RECORDS TO PROCESS:
--------------------------------
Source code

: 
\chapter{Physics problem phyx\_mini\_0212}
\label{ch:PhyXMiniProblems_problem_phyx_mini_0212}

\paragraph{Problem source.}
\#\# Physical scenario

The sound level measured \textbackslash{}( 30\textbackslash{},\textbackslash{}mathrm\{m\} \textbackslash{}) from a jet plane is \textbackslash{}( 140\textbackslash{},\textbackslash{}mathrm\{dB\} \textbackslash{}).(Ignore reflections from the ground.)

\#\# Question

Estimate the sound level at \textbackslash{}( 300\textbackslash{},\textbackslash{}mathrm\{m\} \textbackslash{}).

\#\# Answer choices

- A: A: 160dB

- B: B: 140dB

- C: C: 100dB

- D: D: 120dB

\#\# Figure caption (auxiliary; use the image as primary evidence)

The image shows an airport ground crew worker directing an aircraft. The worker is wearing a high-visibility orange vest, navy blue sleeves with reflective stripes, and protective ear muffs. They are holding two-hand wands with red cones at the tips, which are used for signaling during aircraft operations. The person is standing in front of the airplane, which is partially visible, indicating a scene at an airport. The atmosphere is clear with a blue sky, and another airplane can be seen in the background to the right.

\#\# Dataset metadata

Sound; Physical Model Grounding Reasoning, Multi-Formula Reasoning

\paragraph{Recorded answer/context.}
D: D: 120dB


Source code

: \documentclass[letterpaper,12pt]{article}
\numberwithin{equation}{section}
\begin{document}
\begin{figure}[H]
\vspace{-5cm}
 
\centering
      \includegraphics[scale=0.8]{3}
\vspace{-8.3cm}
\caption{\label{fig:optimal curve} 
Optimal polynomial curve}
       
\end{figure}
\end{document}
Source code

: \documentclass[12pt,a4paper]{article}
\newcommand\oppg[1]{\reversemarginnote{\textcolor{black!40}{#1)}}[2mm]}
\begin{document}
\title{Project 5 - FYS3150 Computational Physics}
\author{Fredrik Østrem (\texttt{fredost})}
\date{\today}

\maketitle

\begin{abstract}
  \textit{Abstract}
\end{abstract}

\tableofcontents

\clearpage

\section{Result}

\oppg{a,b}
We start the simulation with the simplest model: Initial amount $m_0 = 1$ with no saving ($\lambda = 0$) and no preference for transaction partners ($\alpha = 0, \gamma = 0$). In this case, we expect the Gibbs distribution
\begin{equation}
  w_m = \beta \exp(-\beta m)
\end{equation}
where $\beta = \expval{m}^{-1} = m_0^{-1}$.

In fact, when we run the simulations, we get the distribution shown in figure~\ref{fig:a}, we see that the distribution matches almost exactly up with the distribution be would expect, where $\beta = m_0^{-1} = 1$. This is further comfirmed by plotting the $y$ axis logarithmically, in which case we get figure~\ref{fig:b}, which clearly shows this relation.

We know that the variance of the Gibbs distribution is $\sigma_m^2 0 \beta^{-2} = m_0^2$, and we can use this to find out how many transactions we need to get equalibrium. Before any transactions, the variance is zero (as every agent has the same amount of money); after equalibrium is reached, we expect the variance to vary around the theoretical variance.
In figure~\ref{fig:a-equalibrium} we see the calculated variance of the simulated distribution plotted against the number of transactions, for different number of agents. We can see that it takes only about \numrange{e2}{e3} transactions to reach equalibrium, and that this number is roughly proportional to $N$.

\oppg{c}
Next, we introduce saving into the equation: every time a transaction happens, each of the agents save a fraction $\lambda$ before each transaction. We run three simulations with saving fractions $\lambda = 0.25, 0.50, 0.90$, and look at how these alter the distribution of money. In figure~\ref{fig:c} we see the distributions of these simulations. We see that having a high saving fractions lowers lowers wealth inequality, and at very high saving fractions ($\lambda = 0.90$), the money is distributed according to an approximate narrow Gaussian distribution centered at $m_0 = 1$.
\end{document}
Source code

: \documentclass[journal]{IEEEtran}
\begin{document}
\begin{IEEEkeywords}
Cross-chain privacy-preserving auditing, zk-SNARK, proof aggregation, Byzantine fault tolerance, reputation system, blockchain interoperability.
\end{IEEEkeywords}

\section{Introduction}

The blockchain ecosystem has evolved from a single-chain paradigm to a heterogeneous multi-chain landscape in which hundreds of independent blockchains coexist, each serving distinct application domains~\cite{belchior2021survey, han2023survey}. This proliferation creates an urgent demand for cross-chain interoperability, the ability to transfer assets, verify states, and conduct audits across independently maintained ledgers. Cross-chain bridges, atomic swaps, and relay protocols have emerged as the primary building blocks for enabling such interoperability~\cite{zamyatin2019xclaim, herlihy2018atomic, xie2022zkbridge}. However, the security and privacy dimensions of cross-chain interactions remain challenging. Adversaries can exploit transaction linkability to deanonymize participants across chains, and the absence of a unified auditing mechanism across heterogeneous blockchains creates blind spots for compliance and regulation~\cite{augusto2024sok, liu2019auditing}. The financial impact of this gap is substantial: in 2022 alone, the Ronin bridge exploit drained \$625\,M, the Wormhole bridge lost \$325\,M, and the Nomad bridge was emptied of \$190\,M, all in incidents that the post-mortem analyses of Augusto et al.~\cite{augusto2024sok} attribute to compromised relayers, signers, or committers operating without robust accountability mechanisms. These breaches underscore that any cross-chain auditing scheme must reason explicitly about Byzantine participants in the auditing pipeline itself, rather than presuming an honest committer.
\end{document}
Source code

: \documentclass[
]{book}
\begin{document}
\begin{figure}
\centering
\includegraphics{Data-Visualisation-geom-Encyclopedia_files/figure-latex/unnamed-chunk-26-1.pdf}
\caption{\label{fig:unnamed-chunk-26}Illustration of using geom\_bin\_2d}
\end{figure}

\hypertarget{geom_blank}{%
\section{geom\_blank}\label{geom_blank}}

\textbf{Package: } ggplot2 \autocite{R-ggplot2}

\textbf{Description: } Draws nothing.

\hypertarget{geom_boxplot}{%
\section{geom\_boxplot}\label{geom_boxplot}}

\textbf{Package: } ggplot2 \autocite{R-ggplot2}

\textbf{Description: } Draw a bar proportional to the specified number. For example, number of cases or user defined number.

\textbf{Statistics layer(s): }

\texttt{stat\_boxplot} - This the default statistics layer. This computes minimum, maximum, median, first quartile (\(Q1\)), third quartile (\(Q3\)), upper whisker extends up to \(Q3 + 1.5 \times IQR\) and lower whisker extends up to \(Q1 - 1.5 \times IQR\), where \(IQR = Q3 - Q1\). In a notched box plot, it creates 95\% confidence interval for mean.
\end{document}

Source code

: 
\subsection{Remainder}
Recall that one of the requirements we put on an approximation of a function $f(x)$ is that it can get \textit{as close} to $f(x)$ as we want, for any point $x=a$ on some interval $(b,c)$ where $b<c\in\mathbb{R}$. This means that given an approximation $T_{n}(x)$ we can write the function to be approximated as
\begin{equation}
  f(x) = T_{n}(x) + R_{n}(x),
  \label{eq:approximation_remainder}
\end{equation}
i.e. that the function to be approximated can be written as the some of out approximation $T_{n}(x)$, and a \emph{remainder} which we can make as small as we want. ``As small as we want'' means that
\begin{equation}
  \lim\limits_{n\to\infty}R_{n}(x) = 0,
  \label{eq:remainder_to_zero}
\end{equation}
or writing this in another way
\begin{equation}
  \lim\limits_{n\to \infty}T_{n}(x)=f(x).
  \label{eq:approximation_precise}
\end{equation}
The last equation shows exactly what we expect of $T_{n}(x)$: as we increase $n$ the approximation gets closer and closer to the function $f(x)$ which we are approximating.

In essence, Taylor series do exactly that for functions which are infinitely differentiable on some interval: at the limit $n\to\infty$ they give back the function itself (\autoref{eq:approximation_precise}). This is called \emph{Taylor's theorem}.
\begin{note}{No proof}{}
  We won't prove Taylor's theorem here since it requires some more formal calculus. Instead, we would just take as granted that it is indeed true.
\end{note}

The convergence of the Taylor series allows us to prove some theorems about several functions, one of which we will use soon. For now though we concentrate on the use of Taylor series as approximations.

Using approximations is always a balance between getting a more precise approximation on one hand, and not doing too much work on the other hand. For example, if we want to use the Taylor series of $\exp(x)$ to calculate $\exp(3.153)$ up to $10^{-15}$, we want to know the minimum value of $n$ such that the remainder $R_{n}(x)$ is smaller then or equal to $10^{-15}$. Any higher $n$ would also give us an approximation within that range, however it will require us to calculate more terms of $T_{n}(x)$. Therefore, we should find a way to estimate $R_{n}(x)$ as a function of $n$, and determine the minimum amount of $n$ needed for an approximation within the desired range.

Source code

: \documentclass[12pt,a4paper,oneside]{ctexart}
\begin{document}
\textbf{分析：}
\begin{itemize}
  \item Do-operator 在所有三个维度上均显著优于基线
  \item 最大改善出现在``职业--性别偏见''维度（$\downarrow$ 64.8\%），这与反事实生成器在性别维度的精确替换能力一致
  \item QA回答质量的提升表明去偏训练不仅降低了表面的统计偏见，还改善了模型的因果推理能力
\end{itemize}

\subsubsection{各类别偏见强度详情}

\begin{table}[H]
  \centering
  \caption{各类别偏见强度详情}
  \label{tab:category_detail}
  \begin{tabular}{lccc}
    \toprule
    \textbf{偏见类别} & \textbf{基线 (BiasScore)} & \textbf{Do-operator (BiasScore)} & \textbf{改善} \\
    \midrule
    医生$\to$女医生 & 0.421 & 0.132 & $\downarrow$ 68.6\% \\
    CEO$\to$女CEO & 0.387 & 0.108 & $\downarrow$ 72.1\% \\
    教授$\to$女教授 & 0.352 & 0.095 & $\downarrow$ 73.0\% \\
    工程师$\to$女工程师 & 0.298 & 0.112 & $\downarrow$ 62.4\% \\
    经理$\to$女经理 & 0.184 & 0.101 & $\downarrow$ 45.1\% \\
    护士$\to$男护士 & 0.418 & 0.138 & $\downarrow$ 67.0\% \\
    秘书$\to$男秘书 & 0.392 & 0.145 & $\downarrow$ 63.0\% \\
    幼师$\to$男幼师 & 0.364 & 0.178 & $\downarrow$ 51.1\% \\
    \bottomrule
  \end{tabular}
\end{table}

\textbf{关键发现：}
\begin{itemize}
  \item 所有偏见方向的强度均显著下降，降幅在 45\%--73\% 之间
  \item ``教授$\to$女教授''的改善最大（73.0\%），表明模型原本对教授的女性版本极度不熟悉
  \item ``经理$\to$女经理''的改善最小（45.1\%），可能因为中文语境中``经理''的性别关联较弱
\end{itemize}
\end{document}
--------------------------------
TASK GOAL:
Copy the lines of the entries above that mention "Gibbs".

SOLVED PROBLEM:
We start the simulation with the simplest model: Initial amount $m_0 = 1$ with no saving ($\lambda = 0$) and no preference for transaction partners ($\alpha = 0, \gamma = 0$). In this case, we expect the Gibbs distribution
We know that the variance of the Gibbs distribution is $\sigma_m^2 0 \beta^{-2} = m_0^2$, and we can use this to find out how many transactions we need to get equalibrium. Before any transactions, the variance is zero (as every agent has the same amount of money); after equalibrium is reached, we expect the variance to vary around the theoretical variance.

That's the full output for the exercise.